The Royal Navy is one of the most powerful in the world as it operators some of the most powerful military vessels that to ever exist. Don’t forget that the British Queen Elizabeth class carrier is the most advanced of its type outside the U.S. But what happens underwater?
Something very similar, as the British Astute-class nuclear-powered fleet submarines are the most advanced outside the States.
First of all, the Astute class is a class of nuclear-powered fleet submarines that has served the Royal Navy since 2010. The development of the submarines started in 2001, and it’s still ongoing. BAE Systems Submarines and Barrow-in-Furness have built five vessels so far; four of them are active and two more are under contradiction.
There are seven submarines planned in total. Astute class is the successors of the Trafalgar class nuclear-powered fleet submarines. The SSN(R) is the submarine class that will succeed the Astute class and is planned to serve the Royal Navy in the 2040s. The cost of each vessel is estimated to be $2.2 billion.
The submarines have an overall displacement of 7,000 to 7,400 tonnes surfaced and 7,400 to 7,800 submerged, length of 97 meters (or 318 feet and 3 inches), and a beam of 11.3 meters (or 37 feet and 1 inch).

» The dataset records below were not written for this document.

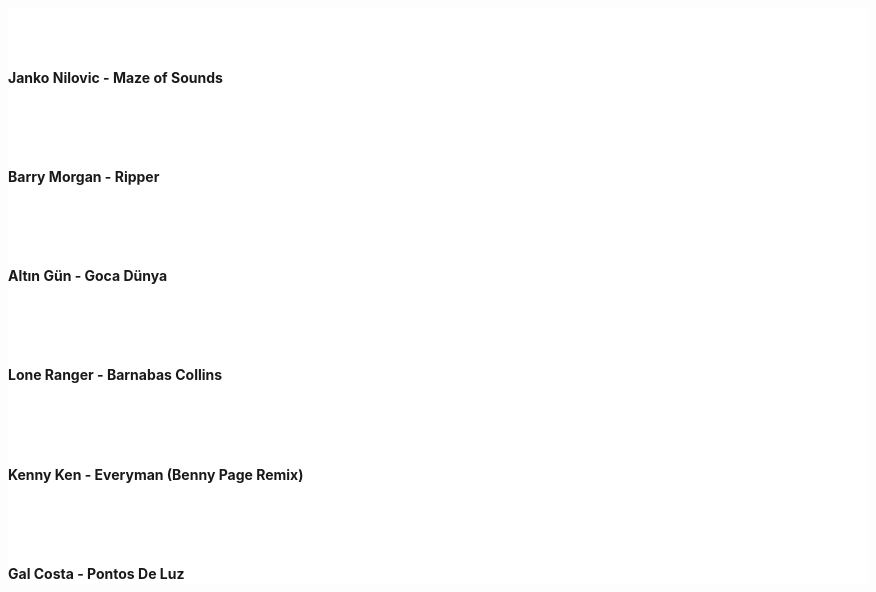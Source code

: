 <br>

<br>

#### Janko Nilovic - Maze of Sounds

<iframe width="100%" height="315" src="https://www.youtube-nocookie.com/embed/m1oLjnKeUiY" frameborder="0" allow="accelerometer; autoplay; clipboard-write; encrypted-media; gyroscope; picture-in-picture" allowfullscreen referrerpolicy="origin"></iframe>

<br>

<br>

#### Barry Morgan - Ripper

<iframe width="100%" height="315" src="https://www.youtube-nocookie.com/embed/tw8q7TONRFo" frameborder="0" allow="accelerometer; autoplay; clipboard-write; encrypted-media; gyroscope; picture-in-picture" allowfullscreen referrerpolicy="origin"></iframe>

<br>

<br>

#### Altın Gün - Goca Dünya

<iframe width="100%" height="380" src="https://www.youtube-nocookie.com/embed/FyQ_5uLyFMo" frameborder="0" allow="accelerometer; autoplay; clipboard-write; encrypted-media; gyroscope; picture-in-picture" allowfullscreen referrerpolicy="origin"></iframe>

<br>

<br>

#### Lone Ranger - Barnabas Collins

<iframe width="100%" height="315" src="https://www.youtube-nocookie.com/embed/3K6Ntel6qPE" frameborder="0" allow="accelerometer; autoplay; clipboard-write; encrypted-media; gyroscope; picture-in-picture" allowfullscreen referrerpolicy="origin"></iframe>

<br>

<br>

#### Kenny Ken - Everyman (Benny Page Remix)

<iframe width="100%" height="380" src="https://www.youtube-nocookie.com/embed/s72RddXD3Cg" frameborder="0" allow="accelerometer; autoplay; clipboard-write; encrypted-media; gyroscope; picture-in-picture" allowfullscreen referrerpolicy="origin"></iframe>

<br>

<br>

#### Gal Costa - Pontos De Luz

<iframe width="100%" height="315" src="https://www.youtube-nocookie.com/embed/JNqf9bj445E" frameborder="0" allow="accelerometer; autoplay; clipboard-write; encrypted-media; gyroscope; picture-in-picture" allowfullscreen referrerpolicy="origin"></iframe>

Each vessel is powered by a Rolls-Royce PWR 2 nuclear reactor capable of providing the submarine with unlimited range.
Of course, except for the technical matters, there is still plenty of practical issues that limit the range of military vessels (like food capacity), that’s why Astute submarines typically make 90 days missions. When submerged, the top speed of the vessel is stated to be 30 knots or 35 mph and has a typical capacity of 98 men.